### [EXERCISE OBJECTIVE]
From the line containing "html to image" down to the last line of the data, output each line word for word and include nothing else.

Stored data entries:
>>>>

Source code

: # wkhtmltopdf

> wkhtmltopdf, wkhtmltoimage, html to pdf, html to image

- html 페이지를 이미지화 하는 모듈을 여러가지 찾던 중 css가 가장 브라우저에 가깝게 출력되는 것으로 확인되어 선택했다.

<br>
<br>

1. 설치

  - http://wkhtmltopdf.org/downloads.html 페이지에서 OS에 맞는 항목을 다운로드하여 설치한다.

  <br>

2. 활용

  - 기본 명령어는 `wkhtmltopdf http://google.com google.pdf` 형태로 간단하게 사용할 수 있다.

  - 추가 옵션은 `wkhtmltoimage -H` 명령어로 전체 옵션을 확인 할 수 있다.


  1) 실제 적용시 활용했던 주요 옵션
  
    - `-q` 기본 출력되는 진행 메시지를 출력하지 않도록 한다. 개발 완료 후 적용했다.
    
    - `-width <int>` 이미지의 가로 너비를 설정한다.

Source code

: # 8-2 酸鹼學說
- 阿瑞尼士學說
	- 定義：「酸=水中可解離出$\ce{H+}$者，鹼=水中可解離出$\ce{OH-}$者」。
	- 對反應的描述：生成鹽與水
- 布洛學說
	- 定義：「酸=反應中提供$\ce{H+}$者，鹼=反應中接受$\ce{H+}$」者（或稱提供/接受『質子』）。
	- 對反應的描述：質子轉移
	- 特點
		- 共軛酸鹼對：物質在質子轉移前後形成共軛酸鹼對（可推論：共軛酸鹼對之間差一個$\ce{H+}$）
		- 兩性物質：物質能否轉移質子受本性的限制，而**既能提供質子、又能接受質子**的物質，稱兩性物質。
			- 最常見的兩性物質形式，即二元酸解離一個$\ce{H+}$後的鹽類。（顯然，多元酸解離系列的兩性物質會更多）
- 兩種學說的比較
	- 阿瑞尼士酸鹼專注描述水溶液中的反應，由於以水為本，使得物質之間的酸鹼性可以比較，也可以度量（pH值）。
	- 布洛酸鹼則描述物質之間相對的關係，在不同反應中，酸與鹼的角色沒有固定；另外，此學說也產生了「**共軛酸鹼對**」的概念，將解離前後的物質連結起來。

<<<<

### [COMPLETED EXERCISE]
> wkhtmltopdf, wkhtmltoimage, html to pdf, html to image

- html 페이지를 이미지화 하는 모듈을 여러가지 찾던 중 css가 가장 브라우저에 가깝게 출력되는 것으로 확인되어 선택했다.

<br>
<br>

1. 설치

  - http://wkhtmltopdf.org/downloads.html 페이지에서 OS에 맞는 항목을 다운로드하여 설치한다.

  <br>

2. 활용

  - 기본 명령어는 `wkhtmltopdf http://google.com google.pdf` 형태로 간단하게 사용할 수 있다.

  - 추가 옵션은 `wkhtmltoimage -H` 명령어로 전체 옵션을 확인 할 수 있다.


  1) 실제 적용시 활용했던 주요 옵션
  
    - `-q` 기본 출력되는 진행 메시지를 출력하지 않도록 한다. 개발 완료 후 적용했다.
    
    - `-width <int>` 이미지의 가로 너비를 설정한다.

Source code

: # 8-2 酸鹼學說
- 阿瑞尼士學說
	- 定義：「酸=水中可解離出$\ce{H+}$者，鹼=水中可解離出$\ce{OH-}$者」。
	- 對反應的描述：生成鹽與水
- 布洛學說
	- 定義：「酸=反應中提供$\ce{H+}$者，鹼=反應中接受$\ce{H+}$」者（或稱提供/接受『質子』）。
	- 對反應的描述：質子轉移
	- 特點
		- 共軛酸鹼對：物質在質子轉移前後形成共軛酸鹼對（可推論：共軛酸鹼對之間差一個$\ce{H+}$）
		- 兩性物質：物質能否轉移質子受本性的限制，而**既能提供質子、又能接受質子**的物質，稱兩性物質。
			- 最常見的兩性物質形式，即二元酸解離一個$\ce{H+}$後的鹽類。（顯然，多元酸解離系列的兩性物質會更多）
- 兩種學說的比較
	- 阿瑞尼士酸鹼專注描述水溶液中的反應，由於以水為本，使得物質之間的酸鹼性可以比較，也可以度量（pH值）。
	- 布洛酸鹼則描述物質之間相對的關係，在不同反應中，酸與鹼的角色沒有固定；另外，此學說也產生了「**共軛酸鹼對**」的概念，將解離前後的物質連結起來。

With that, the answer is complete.